The FT reports:
The US Treasury is close to issuing rules to force banks worldwide to hand over up to 5m Americans’ account de tails in an assault on tax evasion that financial institutions say is unworkable.
Tens of thousands of banks, fund managers, insurers and hedge funds face having to give the names of US clients with at least $50,000 of assets to the Internal Revenue Service under the Foreign Account Tax Compliance Act, passed in March.
Institutions are stepping up lobbying ahead of guidance from the US Treasury on implementation of the law. They argue that the legislation will cost them billions of dollars in compliance costs and expose them to the risk of flouting domestic laws on data protection. Many countries do not allow bank details to be given to a foreign state.
An official said the department was in the “final stages” of preparing guidance. “Addressing offshore tax evasion helps level the playing field and create a fairer system for all taxpayers,” the official said.
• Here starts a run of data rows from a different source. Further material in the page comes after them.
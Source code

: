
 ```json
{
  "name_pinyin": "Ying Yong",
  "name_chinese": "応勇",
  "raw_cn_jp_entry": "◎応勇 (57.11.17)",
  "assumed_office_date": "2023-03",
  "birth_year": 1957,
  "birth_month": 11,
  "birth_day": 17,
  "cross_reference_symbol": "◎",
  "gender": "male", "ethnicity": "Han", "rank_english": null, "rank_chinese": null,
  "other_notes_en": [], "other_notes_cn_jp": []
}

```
But that’s not what mates to offshore banks it seems. Making sure that their customers are tax compliant – that is they pay the right amount of tax (but no more) in the right place at the right time where right means that the economic substance of the transactions undertaken coincides with the place and form in which they are reported for taxation purposes - is clearly not a priority for banks. For banks the upholding of banking secrecy laws that they helped promote which have the sole aim of assisting tax evasion would appear to be the highest priority.
Time for a rude awakening for the banks then. I have no doubt the US will enforce their demands, and once they have EU states will follow suit because by then all the required mechanisms to allow automatic information exchange will exist. This is the future, and it’s getting remarkably close. It’s something I and many others have campaigned for – and I’m delighted it’s happening.
Those in secrecy jurisdictions should start smelling the coffee. The game is up.